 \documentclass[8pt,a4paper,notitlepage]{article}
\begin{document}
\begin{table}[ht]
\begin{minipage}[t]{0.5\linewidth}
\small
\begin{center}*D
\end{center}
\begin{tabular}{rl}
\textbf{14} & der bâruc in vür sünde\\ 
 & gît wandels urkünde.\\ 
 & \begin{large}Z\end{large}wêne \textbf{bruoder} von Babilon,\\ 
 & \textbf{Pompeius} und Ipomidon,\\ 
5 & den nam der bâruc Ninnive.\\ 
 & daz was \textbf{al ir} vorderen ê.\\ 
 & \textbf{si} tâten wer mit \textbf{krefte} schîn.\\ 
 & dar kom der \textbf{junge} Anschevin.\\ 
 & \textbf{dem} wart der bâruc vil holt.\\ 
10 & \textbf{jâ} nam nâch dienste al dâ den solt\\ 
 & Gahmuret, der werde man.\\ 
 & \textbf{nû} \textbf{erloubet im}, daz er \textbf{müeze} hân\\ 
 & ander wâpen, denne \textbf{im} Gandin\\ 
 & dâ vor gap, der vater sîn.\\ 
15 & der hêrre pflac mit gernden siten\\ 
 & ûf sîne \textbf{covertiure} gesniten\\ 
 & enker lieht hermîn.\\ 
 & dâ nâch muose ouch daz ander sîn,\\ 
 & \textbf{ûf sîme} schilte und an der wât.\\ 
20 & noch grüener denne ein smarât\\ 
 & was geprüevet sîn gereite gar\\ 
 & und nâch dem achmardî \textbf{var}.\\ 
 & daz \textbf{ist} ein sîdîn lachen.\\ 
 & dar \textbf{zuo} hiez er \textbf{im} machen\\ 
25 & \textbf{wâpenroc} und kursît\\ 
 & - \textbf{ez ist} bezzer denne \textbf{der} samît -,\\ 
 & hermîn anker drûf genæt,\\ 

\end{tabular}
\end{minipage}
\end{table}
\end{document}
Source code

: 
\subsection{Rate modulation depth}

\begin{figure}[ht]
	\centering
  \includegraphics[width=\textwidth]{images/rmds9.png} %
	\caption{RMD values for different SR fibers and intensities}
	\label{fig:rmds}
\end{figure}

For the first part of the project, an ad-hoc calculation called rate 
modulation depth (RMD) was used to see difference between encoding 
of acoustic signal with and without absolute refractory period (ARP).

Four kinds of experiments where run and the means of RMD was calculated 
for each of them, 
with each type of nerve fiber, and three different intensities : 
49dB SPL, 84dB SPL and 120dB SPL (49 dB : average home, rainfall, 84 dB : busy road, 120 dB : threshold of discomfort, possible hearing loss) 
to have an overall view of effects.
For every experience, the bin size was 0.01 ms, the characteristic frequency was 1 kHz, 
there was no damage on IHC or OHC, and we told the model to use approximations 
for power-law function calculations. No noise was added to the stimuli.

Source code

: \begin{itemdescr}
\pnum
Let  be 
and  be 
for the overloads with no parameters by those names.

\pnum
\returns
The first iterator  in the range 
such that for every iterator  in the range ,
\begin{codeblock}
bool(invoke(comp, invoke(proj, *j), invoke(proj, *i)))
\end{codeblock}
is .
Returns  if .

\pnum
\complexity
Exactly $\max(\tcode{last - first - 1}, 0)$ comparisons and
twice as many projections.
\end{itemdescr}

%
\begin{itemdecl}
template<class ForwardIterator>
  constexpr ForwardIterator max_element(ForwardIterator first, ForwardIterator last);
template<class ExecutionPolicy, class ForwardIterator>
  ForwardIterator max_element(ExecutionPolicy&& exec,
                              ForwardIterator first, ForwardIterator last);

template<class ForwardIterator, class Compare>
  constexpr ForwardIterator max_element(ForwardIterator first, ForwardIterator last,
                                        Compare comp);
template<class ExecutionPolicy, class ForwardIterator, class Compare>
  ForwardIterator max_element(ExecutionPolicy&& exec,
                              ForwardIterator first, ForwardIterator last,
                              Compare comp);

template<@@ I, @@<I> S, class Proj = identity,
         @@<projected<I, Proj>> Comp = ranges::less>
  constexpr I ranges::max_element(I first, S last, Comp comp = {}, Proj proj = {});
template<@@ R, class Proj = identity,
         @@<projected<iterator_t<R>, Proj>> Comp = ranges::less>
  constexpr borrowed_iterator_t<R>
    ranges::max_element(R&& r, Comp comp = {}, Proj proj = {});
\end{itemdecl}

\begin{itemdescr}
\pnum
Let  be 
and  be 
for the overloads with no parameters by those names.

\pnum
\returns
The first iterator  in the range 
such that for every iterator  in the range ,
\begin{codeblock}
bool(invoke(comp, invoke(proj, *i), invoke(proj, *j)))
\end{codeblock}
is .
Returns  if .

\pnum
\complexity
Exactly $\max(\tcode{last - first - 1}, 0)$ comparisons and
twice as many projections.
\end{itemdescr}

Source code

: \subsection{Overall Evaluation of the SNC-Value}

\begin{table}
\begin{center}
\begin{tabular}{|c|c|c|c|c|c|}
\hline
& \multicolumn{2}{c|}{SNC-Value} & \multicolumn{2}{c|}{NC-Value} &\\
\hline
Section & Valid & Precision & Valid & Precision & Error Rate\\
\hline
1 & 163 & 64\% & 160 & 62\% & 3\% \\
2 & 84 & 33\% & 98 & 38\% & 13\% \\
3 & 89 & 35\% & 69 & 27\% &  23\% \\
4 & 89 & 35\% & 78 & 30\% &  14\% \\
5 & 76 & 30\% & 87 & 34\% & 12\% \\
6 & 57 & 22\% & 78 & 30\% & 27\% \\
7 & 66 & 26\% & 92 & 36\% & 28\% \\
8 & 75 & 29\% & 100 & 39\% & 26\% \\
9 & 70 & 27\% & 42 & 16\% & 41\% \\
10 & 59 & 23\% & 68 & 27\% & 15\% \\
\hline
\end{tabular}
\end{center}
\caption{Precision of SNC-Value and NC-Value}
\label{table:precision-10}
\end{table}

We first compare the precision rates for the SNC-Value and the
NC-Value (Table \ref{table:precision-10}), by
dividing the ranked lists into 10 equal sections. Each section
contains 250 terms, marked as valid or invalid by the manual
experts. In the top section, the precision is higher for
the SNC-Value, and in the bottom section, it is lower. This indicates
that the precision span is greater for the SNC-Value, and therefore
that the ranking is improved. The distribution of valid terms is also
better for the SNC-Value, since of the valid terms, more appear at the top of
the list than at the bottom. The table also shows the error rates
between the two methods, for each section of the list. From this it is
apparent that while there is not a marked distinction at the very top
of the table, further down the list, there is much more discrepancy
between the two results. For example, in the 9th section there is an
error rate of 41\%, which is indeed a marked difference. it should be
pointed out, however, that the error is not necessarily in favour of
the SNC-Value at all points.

________

In the records above, find each line with the word "template" and copy it.

template<class ForwardIterator>
template<class ExecutionPolicy, class ForwardIterator>
template<class ForwardIterator, class Compare>
template<class ExecutionPolicy, class ForwardIterator, class Compare>
template<@@ I, @@<I> S, class Proj = identity,
template<@@ R, class Proj = identity,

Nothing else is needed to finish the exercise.